Friday last we visited the West Side Comedy Club on West 75th Street. I have to confess I am no fan of such venues. My experiences with them have been uniformly bad for two reasons: (1) many stand-up comics think they have to use foul and often disgusting language and stories in order to get laughs from modern audiences (Rule 1 is “don’t do this,” and (2) I go to shows to be entertained, not to be part of the entertainment for the other guests (Rule 2 is “don’t try to engage me in your shtick.”) Call me old-fashioned if you must, but that’s how it’s been. I therefore approached this particular evening with some trepidation.
As fate would have it, some of my worst fears were realized. Three of the first four comics were guilty of violating both Rule 1 and Rule 2. I am not sure about the other one because I could understand little of what he said. Old ears, I suppose.
Comic Five, one Sherrod Small, on the other hand, was both funny and also making some serious points about human behavior at the same time. He went on a bit long with a series of “jokes” about Ted Bundy, the serial killer responsible for the gruesome murders of at least 30 women. Then he switched to racial jokes and the audience enthusiasm immediately dimmed. Small observed that it was pretty striking that people were more bothered by racial jokes than serial murderer jokes. Anyway, Small’s deal was within the bounds of acceptable comedy club stuff by my rather stodgy rules.
Then came Brian Scott McFadden, a genuinely funny rascal of a man with numerous mannerisms and voices with great comedic timing who wrapped up the evening with a raucous variety of stories and jokes. His riff on the airline boarding process was hysterical because it was so closely based on the truth about what goes on. McFadden brought to mind George Carlin but without the constant cursing. I would definitely see McFadden again.
Saturday night arrived with little in the way of movies to offer so we decided (actually I just went along with the idea) to go to a poetry slam at the Nuyorican Poetry Club in the East Village. With 46 years under its belt, the Club qualifies as an “institution” by any standard. As this photo shows, the Club is not much to look at inside:
Don’t let that fool you. To some extent, this is one of those “you had to be there” scenes that cannot be adequately conveyed in an after-the-fact report like this one.
Nevertheless, while it’s fair to say that the quality of the “poetry” was highly variable, some genuinely talented performances and powerful messages were delivered, many of which went on for close to five minutes. It was clear that these were mostly practiced and confident slam poets but, some 24 hours later, some of their voices still resonate in my mind.

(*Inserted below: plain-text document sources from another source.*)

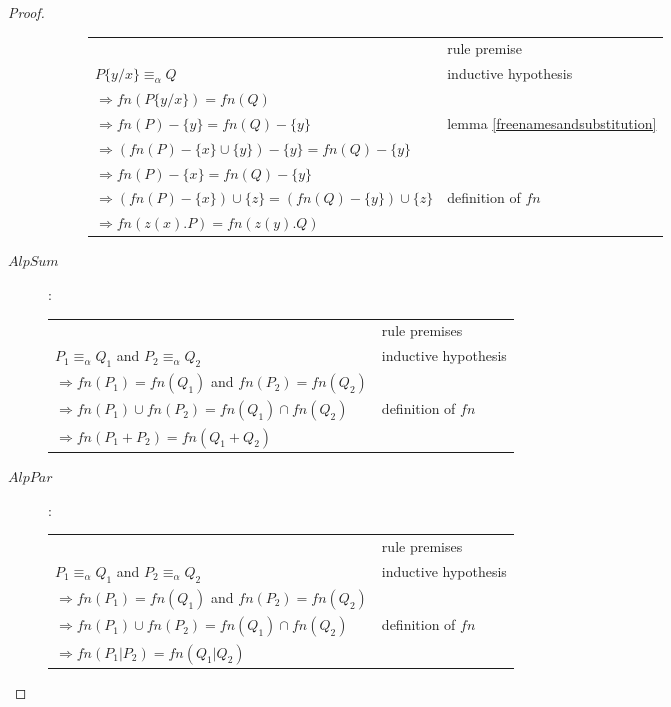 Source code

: \begin{lemma}
\begin{proof}
\begin{description}
\begin{description}
\begin{center}
	      \begin{tabular}{ll}
		&rule premise\\
		$P\{y/x\}\equiv_{\alpha}Q$&inductive hypothesis\\
		$\Rightarrow fn(P\{y/x\})=fn(Q)$&\\
		$\Rightarrow fn(P)-\{y\}=fn(Q)-\{y\}$&lemma \ref{freenamesandsubstitution}\\
		$\Rightarrow (fn(P)-\{x\}\cup \{y\})-\{y\}=fn(Q)-\{y\}$&\\
		$\Rightarrow fn(P)-\{x\}=fn(Q)-\{y\}$&\\
		$\Rightarrow (fn(P)-\{x\})\cup \{z\}=(fn(Q)-\{y\})\cup \{z\}$&definition of $fn$\\
		$\Rightarrow fn(z(x).P)=fn(z(y).Q)$&\\
	      \end{tabular}
	    \end{center}
	\end{description}
      \item[$AlpSum$]:
	\begin{center}
	  \begin{tabular}{ll}
	    &rule premises\\
	    $P_{1}\equiv_{\alpha}Q_{1}$ and $P_{2}\equiv_{\alpha}Q_{2}$&inductive hypothesis\\
	    $\Rightarrow fn(P_{1})=fn(Q_{1})$ and $fn(P_{2})=fn(Q_{2})$&\\
	    $\Rightarrow fn(P_{1})\cup fn(P_{2})=fn(Q_{1})\cap fn(Q_{2})$&definition of $fn$\\
	    $\Rightarrow fn(P_{1}+P_{2})=fn(Q_{1}+Q_{2})$&\\
	  \end{tabular}
	\end{center}
      \item[$AlpPar$]:
	\begin{center}
	  \begin{tabular}{ll}
	    &rule premises\\
	    $P_{1}\equiv_{\alpha}Q_{1}$ and $P_{2}\equiv_{\alpha}Q_{2}$&inductive hypothesis\\
	    $\Rightarrow fn(P_{1})=fn(Q_{1})$ and $fn(P_{2})=fn(Q_{2})$&\\
	    $\Rightarrow fn(P_{1})\cup fn(P_{2})=fn(Q_{1})\cap fn(Q_{2})$&definition of $fn$\\
	    $\Rightarrow fn(P_{1}|P_{2})=fn(Q_{1}|Q_{2})$&\\
	  \end{tabular}
	\end{center}

\end{description}
\end{proof}
\end{lemma}
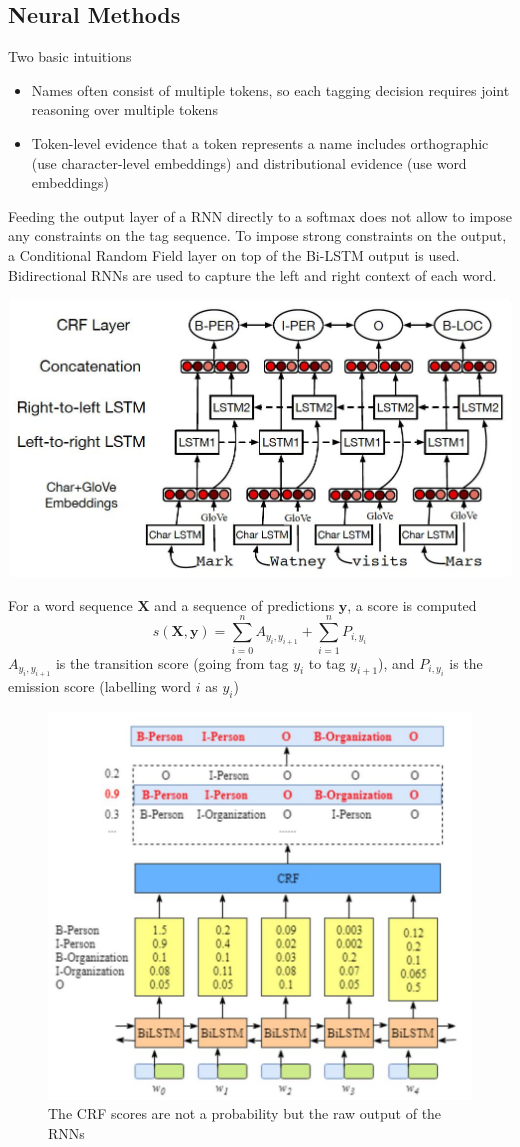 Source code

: \documentclass[11pt]{article}
\begin{document}
\subsection{Neural Methods}
Two basic intuitions
\begin{itemize}
	\item Names often consist of multiple tokens, so each tagging decision requires joint reasoning over multiple tokens
	\item Token-level evidence that a token represents a name includes orthographic (use character-level embeddings) and distributional evidence (use word embeddings)
\end{itemize}
Feeding the output layer of a RNN directly to a softmax does not allow to impose any constraints on the tag sequence. To impose strong constraints on the output, a Conditional Random Field layer on top of the Bi-LSTM output is used. Bidirectional RNNs are used to capture the left and right context of each word.
\begin{center}
	\includegraphics[width=0.6\linewidth]{img/BiLSTM_CRF}
\end{center}
For a word sequence $\textbf{X}$ and a sequence of predictions $\textbf{y}$, a score is computed
\begin{equation*}
	s(\textbf{X},\textbf{y}) = \sum_{i=0}^{n}A_{y_i,y_{i+1}} + \sum_{i=1}^{n} P_{i,y_i}
\end{equation*}
$A_{y_i,y_{i+1}}$ is the transition score (going from tag $y_i$ to tag $y_{i+1}$), and $P_{i,y_i}$ is the emission score (labelling word $i$ as $y_i$)

\begin{figure}[H]
	\centering
	\includegraphics[width=0.4\linewidth]{img/BiLSTM_CRF_scores}
	\caption{The CRF scores are not a probability but the raw output of the RNNs}
	\label{fig:bilstmcrfscores}
\end{figure}
\end{document}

The poets were all volunteers who just signed up on the spot to speak their minds. A couple of young white boys, roughly college age, from Vermont, a 13-year old girl from Washington DC who had a lot to say in a short space about the sanctity of her person and the threats to it in American policy, a youngish woman from Barbados named Birdspeed, with a lot of anger and passion about her position as a black woman in contemporary society and, most compellingly, a black man from Ohio, LJ Hamilton, who delivered an incredible soliloquy that, if it had a title, would have been “I Don’t Want to be Black No More.” One of the Vermont boys, Birdspeed and LJ made the finals based on audience enthusiasm and ultimately, and wrongly in my view, the Barbadian lady was declared the winner. She was good, very good, but I thought LJ was clearly better. In any case the difference between them was small and, upon reflection, it was impossible not to think that these were at least semi-professionals at their craft. You can see Birdspeed here: http://bit.ly/2IyEgdu and hear LJ Hamilton here: http://bit.ly/2Pn5hBd.
As we departed the club, I stopped to speak to LJ and told him I thought he should be publishing. He was visibly moved, asked my name and shook my hand. He said he had indeed produced some books but from what I can find, the books are related to his poetry but do not contain the poetry. They are more like self-help books. Too bad, because his poetry was among the most powerful in content and voice that I have ever heard.
So, two nights on the town and, once again, unrepeatable experiences that we will long remember. As out of character as it may be, it’s highly likely that I will return to the Nuyorican, or another club like it, to hear more young people (mostly) expressing themselves through spoken word poems of power and passion. As troubling as their anger may be, and it seems fully justified, they also convey a strong message that says, “I understand why I am angry and I intend to do something about it.” In that may lay our salvation.